Applications extend from online retail and industrial recommender systems to image generation and multitask vision–LLMs. Unified vision-language-action tokenization (OmniJARVIS (Wang et al., 27 Jun 2024)) has enabled end-to-end agent architectures in open-world environments, while hierarchical visual tokenizers (UniTok (Ma et al., 27 Feb 2025), SemHiTok (Chen et al., 9 Mar 2025)) support both high-fidelity image reconstruction and robust multimodal understanding without architectural duplication.

7. Challenges, Open Questions, and Future Directions

While substantial progress has been made, several challenges remain:

Loss Conflicts and Bottlenecks: Joint training under reconstruction and contrastive objectives may be limited by codebook capacity, not inherent loss incompatibility (Ma et al., 27 Feb 2025). Increasing codebook dimensionality and token length (via multi-codebook approaches) alleviates these issues.
Token Assignment Bias and Diversity: Code utilization tends to be imbalanced, leading to generation bias (Wang et al., 12 May 2024).
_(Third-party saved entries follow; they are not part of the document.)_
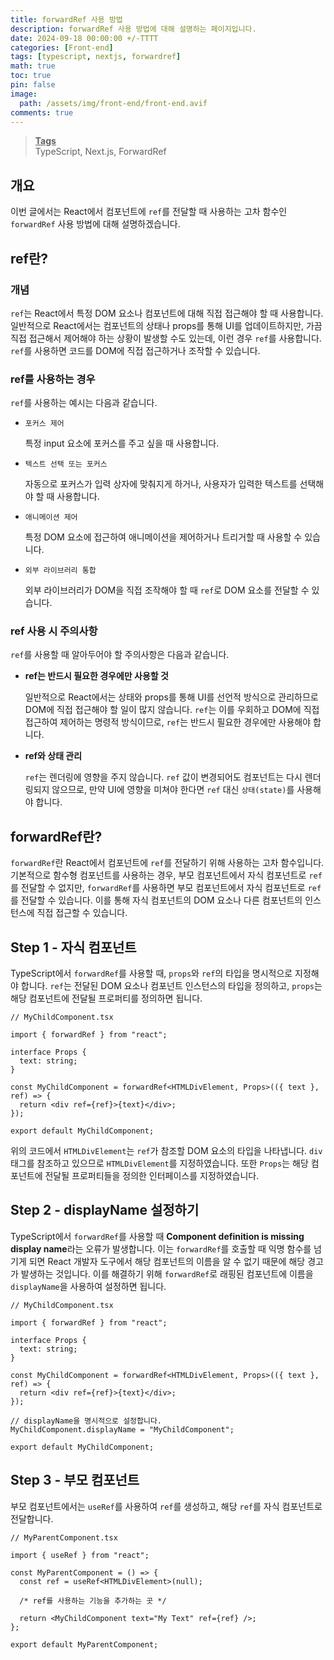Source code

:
 ```yaml
---
title: forwardRef 사용 방법
description: forwardRef 사용 방법에 대해 설명하는 페이지입니다.
date: 2024-09-18 00:00:00 +/-TTTT
categories: [Front-end]
tags: [typescript, nextjs, forwardref]
math: true
toc: true
pin: false
image:
  path: /assets/img/front-end/front-end.avif
comments: true
---
```


<blockquote class="prompt-info"><p><strong><u>Tags</u></strong> <br />
TypeScript, Next.js, ForwardRef</p></blockquote>

## 개요

이번 글에서는 React에서 컴포넌트에 `ref`를 전달할 때 사용하는 고차 함수인 `forwardRef` 사용 방법에 대해 설명하겠습니다.

## ref란?

### 개념

`ref`는 React에서 특정 DOM 요소나 컴포넌트에 대해 직접 접근해야 할 때 사용합니다. 일반적으로 React에서는 컴포넌트의 상태나 props를 통해 UI를 업데이트하지만, 가끔 직접 접근해서 제어해야 하는 상황이 발생할 수도 있는데, 이런 경우 `ref`를 사용합니다. `ref`를 사용하면 코드를 DOM에 직접 접근하거나 조작할 수 있습니다.

### ref를 사용하는 경우

`ref`를 사용하는 예시는 다음과 같습니다.

- `포커스 제어`

  특정 input 요소에 포커스를 주고 싶을 때 사용합니다.

- `텍스트 선택 또는 포커스`

  자동으로 포커스가 입력 상자에 맞춰지게 하거나, 사용자가 입력한 텍스트를 선택해야 할 때 사용합니다.

- `애니메이션 제어`

  특정 DOM 요소에 접근하여 애니메이션을 제어하거나 트리거할 때 사용할 수 있습니다.

- `외부 라이브러리 통합`

  외부 라이브러리가 DOM을 직접 조작해야 할 때 `ref`로 DOM 요소를 전달할 수 있습니다.

### ref 사용 시 주의사항

`ref`를 사용할 때 알아두어야 할 주의사항은 다음과 같습니다.

- <b>ref는 반드시 필요한 경우에만 사용할 것</b>

  일반적으로 React에서는 상태와 props를 통해 UI를 선언적 방식으로 관리하므로 DOM에 직접 접근해야 할 일이 많지 않습니다. `ref`는 이를 우회하고 DOM에 직접 접근하여 제어하는 명령적 방식이므로, `ref`는 반드시 필요한 경우에만 사용해야 합니다.

- <b>ref와 상태 관리</b>

  `ref`는 렌더링에 영향을 주지 않습니다. `ref` 값이 변경되어도 컴포넌트는 다시 렌더링되지 않으므로, 만약 UI에 영향을 미쳐야 한다면 `ref` 대신 `상태(state)`를 사용해야 합니다.

## forwardRef란?

`forwardRef`란 React에서 컴포넌트에 `ref`를 전달하기 위해 사용하는 고차 함수입니다. 기본적으로 함수형 컴포넌트를 사용하는 경우, 부모 컴포넌트에서 자식 컴포넌트로 `ref`를 전달할 수 없지만, `forwardRef`를 사용하면 부모 컴포넌트에서 자식 컴포넌트로 `ref`를 전달할 수 있습니다. 이를 통해 자식 컴포넌트의 DOM 요소나 다른 컴포넌트의 인스턴스에 직접 접근할 수 있습니다.

## Step 1 - 자식 컴포넌트

TypeScript에서 `forwardRef`를 사용할 때, `props`와 `ref`의 타입을 명시적으로 지정해야 합니다. `ref`는 전달된 DOM 요소나 컴포넌트 인스턴스의 타입을 정의하고, `props`는 해당 컴포넌트에 전달될 프로퍼티를 정의하면 됩니다.

```tsx
// MyChildComponent.tsx

import { forwardRef } from "react";

interface Props {
  text: string;
}

const MyChildComponent = forwardRef<HTMLDivElement, Props>(({ text }, ref) => {
  return <div ref={ref}>{text}</div>;
});

export default MyChildComponent;
```

위의 코드에서 `HTMLDivElement`는 `ref`가 참조할 DOM 요소의 타입을 나타냅니다. `div` 태그를 참조하고 있으므로 `HTMLDivElement`를 지정하였습니다. 또한 `Props`는 해당 컴포넌트에 전달될 프로퍼티들을 정의한 인터페이스를 지정하였습니다.

## Step 2 - displayName 설정하기

TypeScript에서 `forwardRef`를 사용할 때 **Component definition is missing display name**라는 오류가 발생합니다. 이는 `forwardRef`를 호출할 때 익명 함수를 넘기게 되면 React 개발자 도구에서 해당 컴포넌트의 이름을 알 수 없기 때문에 해당 경고가 발생하는 것입니다. 이를 해결하기 위해 `forwardRef`로 래핑된 컴포넌트에 이름을 `displayName`을 사용하여 설정하면 됩니다.

```tsx
// MyChildComponent.tsx

import { forwardRef } from "react";

interface Props {
  text: string;
}

const MyChildComponent = forwardRef<HTMLDivElement, Props>(({ text }, ref) => {
  return <div ref={ref}>{text}</div>;
});

// displayName을 명시적으로 설정합니다.
MyChildComponent.displayName = "MyChildComponent";

export default MyChildComponent;
```

## Step 3 - 부모 컴포넌트

부모 컴포넌트에서는 `useRef`를 사용하여 `ref`를 생성하고, 해당 `ref`를 자식 컴포넌트로 전달합니다.

```tsx
// MyParentComponent.tsx

import { useRef } from "react";

const MyParentComponent = () => {
  const ref = useRef<HTMLDivElement>(null);

  /* ref를 사용하는 기능을 추가하는 곳 */

  return <MyChildComponent text="My Text" ref={ref} />;
};

export default MyParentComponent;
```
Diversity regularization and hierarchical assignments are effective mitigations.
Statistical and Computational Consistency: Maintaining theoretical soundness under complex mappings, minimizing spurious ambiguity, and efficiently summing over possibly infinite pre-images remain areas for algorithmic improvement (Gastaldi et al., 16 Jul 2024).
Scalability with Model/Token Size: Some approaches show increased gains with larger model sizes (Zheng et al., 6 Apr 2025), but balancing computation, memory, and generalization requires further empirical paper.
Explainability and Interpretability: Explicit CoT and PKG-aligned structures (GRACE (Ma et al., 19 Jul 2025)) enhance interpretability but trade-off dense semantic expressiveness.

Future research targets include richer context- and modality-aware tokenization, adaptive token set expansion, further algorithmic efficiency in decoding (e.g., leveraging trie or catalog indexes), and deeper understanding of the statistical implications of tokenization choices for foundational AI models.

Unified item tokenization has become foundational for modern generative, retrieval, and multimodal AI systems. By merging semantic, collaborative, multimodal, and hierarchical information into structured token sequences, these frameworks enable end-to-end learning, transferability, efficiency, and robustness—advancing the state-of-the-art across recommendation, search, and multimodal generation and understanding.